时氪分享2026-02-02 10:35
Chengmai explores the county-level fund ecosystem model to promote the in-depth integration of industries and capital.

At the new historical juncture, the global economic landscape is being reshaped, and China is in a crucial stage of transforming old growth drivers into new ones. The grand blueprint of the 15th Five - Year Plan is gradually unfolding. Core competitiveness stems from high - level scientific and technological self - reliance and the cultivation of new - quality productive forces. Against this backdrop, the traditional path relying on land and resource expansion has shown diminishing marginal effects. The coordinated fiscal and financial approach of "precision drip - irrigation" has become a strategic necessity.
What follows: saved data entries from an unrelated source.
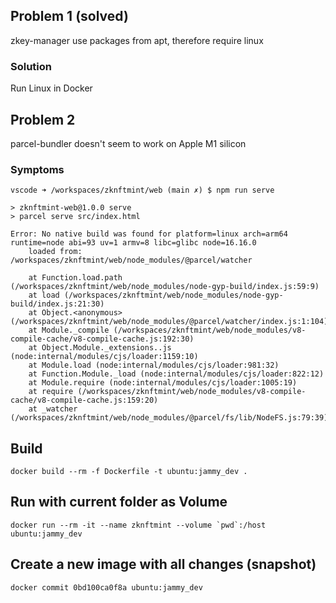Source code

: ## Problem 1 (solved)

zkey-manager use packages from apt, therefore require linux 

### Solution

Run Linux in Docker

## Problem 2

parcel-bundler doesn't seem to work on Apple M1 silicon

### Symptoms

``` shell
vscode ➜ /workspaces/zknftmint/web (main ✗) $ npm run serve

> zknftmint-web@1.0.0 serve
> parcel serve src/index.html

Error: No native build was found for platform=linux arch=arm64 runtime=node abi=93 uv=1 armv=8 libc=glibc node=16.16.0
    loaded from: /workspaces/zknftmint/web/node_modules/@parcel/watcher

    at Function.load.path (/workspaces/zknftmint/web/node_modules/node-gyp-build/index.js:59:9)
    at load (/workspaces/zknftmint/web/node_modules/node-gyp-build/index.js:21:30)
    at Object.<anonymous> (/workspaces/zknftmint/web/node_modules/@parcel/watcher/index.js:1:104)
    at Module._compile (/workspaces/zknftmint/web/node_modules/v8-compile-cache/v8-compile-cache.js:192:30)
    at Object.Module._extensions..js (node:internal/modules/cjs/loader:1159:10)
    at Module.load (node:internal/modules/cjs/loader:981:32)
    at Function.Module._load (node:internal/modules/cjs/loader:822:12)
    at Module.require (node:internal/modules/cjs/loader:1005:19)
    at require (/workspaces/zknftmint/web/node_modules/v8-compile-cache/v8-compile-cache.js:159:20)
    at _watcher (/workspaces/zknftmint/web/node_modules/@parcel/fs/lib/NodeFS.js:79:39)
```

## Build

```shell
docker build --rm -f Dockerfile -t ubuntu:jammy_dev .
```

## Run with current folder as Volume

```shell
docker run --rm -it --name zknftmint --volume `pwd`:/host ubuntu:jammy_dev
```

## Create a new image with all changes (snapshot)

```shell
docker commit 0bd100ca0f8a ubuntu:jammy_dev
```
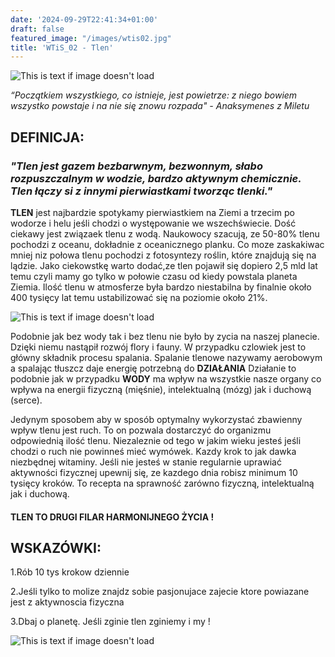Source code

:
 ```yaml
---
date: '2024-09-29T22:41:34+01:00'
draft: false
featured_image: "/images/wtis02.jpg"
title: 'WTiS_02 - Tlen'
---
```

![This is text if image doesn't load](/images/tlen.jpg "nazwa")

*“Początkiem wszystkiego, co istnieje, jest powietrze: z niego bowiem wszystko powstaje i na nie się znowu rozpada" - Anaksymenes z Miletu*

## **DEFINICJA:**

### *"Tlen jest gazem bezbarwnym, bezwonnym, słabo rozpuszczalnym w wodzie, bardzo aktywnym chemicznie.  Tlen łączy si z innymi pierwiastkami tworząc tlenki."*

**TLEN** jest najbardzie spotykamy pierwiastkiem na Ziemi a trzecim po wodorze i helu jeśli chodzi o występowanie we wszechświecie. Dość ciekawy jest związaek tlenu z wodą. Naukowocy szacują, ze 50-80% tlenu pochodzi z oceanu, dokładnie z oceanicznego planku. Co moze zaskakiwac mniej niz połowa tlenu pochodzi z fotosyntezy roślin, które znajdują się na lądzie. Jako ciekowstkę warto dodać,ze tlen pojawił się dopiero 2,5 mld lat temu czyli mamy go tylko w połowie czasu od kiedy powstala planeta Ziemia. Ilość tlenu w atmosferze była bardzo niestabilna by finalnie około 400 tysięcy lat temu ustabilizować się na poziomie około 21%.  

![This is text if image doesn't load](/images/wtis02tlen.jpg "nazwa")

Podobnie jak bez wody tak i bez tlenu nie było by zycia na naszej planecie. Dzięki niemu nastąpił rozwój flory i fauny. W przypadku czlowiek jest to główny składnik procesu spalania. Spalanie tlenowe nazywamy aerobowym a spalając tłuszcz daje energię potrzebną do **DZIAŁANIA** Działanie to podobnie jak w przypadku **WODY** ma wpływ na wszystkie nasze organy co wpływa na energii fizyczną (mięśnie), intelektualną (mózg) jak i duchową (serce). 

Jedynym sposobem aby w sposób optymalny wykorzystać zbawienny wpływ tlenu jest ruch. To on pozwala dostarczyć do organizmu odpowiednią ilość tlenu. Niezaleznie od tego w jakim wieku jesteś jeśli chodzi o ruch nie powinneś mieć wymówek. Kazdy krok to jak dawka niezbędnej witaminy. Jeśli nie jesteś w stanie regularnie uprawiać aktywności fizycznej upewnij się, ze kazdego dnia robisz minimum 10 tysięcy kroków.
To recepta na sprawność zarówno fizyczną, intelektualną jak i duchową.

#### TLEN TO DRUGI FILAR HARMONIJNEGO ŻYCIA ! 


## **WSKAZÓWKI:**

1.Rób 10 tys krokow dziennie

2.Jeśli tylko to molize znajdz sobie pasjonujace zajecie ktore powiazane jest z aktywnoscia fizyczna

3.Dbaj o planetę. Jeśli zginie tlen zginiemy i my !

![This is text if image doesn't load](/images/WTiS_piktogram.png "nazwa")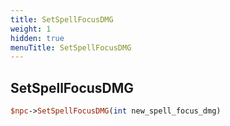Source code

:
 ```yaml
---
title: SetSpellFocusDMG
weight: 1
hidden: true
menuTitle: SetSpellFocusDMG
---
```

## SetSpellFocusDMG
```perl
$npc->SetSpellFocusDMG(int new_spell_focus_dmg)
```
Government investment funds and industrial guidance funds, as key tools to connect the government and the market, pool patient capital, and catalyze industrial transformation, their development models and operational efficiencies are directly related to the quality of regional economic transformation. However, with increasingly prudent supervision (such as the strict control of newly established county - level funds in Document No. 1 issued by the General Office of the State Council in 2025), the policy orientation has clearly shifted from the previous "capital reinvestment" - driven investment promotion to the fundamental transformation of providing "patient capital", cultivating long - term value, and building an open industrial ecosystem. As the basic unit of the national economy, how can county - level economies find their own coordinates in this transformation to drive high - quality development? What is the strategic value of county - level funds?

Based on the initial practice in Chengmai, I believe that the core challenge of county - level funds lies in breaking out of the "fund tool theory" in terms of pattern and upgrading to the "ecosystem theory". The successful path is not to mechanically copy the models of developed regions, but to creatively build a full - chain operation framework centered on the endogenous value of industries and symbiotic networks on the basis of deeply understanding the national top - level design and drawing on the essence of the experiences of first - tier cities and advanced industrial parks, combined with local resource endowments. Chengmai's practice, especially the preliminary exploration around county - level funds, industrial cultivation, park operation, and cross - regional cooperation, lies in systematically promoting the transformation from the grass - roots permeable and passive "capital investment promotion" to the government - led top - level design and multi - party participation in "industrial ecosystem co - construction", forming a new logic for county - level industrial development with certain representativeness.

I. Evolution of the administrative field, reshaping of trends and contexts: The new - era mission of government investment funds

Under the policy keynote of strong compliance, de - leveraging, and pursuit of quality, government investment funds have entered a new stage of structural optimization and functional iteration. Their mission is shifting from "expanding scale" to "deepening industries" and from "attracting phoenixes to build nests" to "cultivating forest ecosystems". Currently, the core policy orientation has clearly targeted the cultivation of "patient capital", "long - termism", and "industrial chain resilience". County - level governments need to find a new path in this macro - context that can obtain support from superior policies (in line with stricter new regulations) and maximize local comparative advantages.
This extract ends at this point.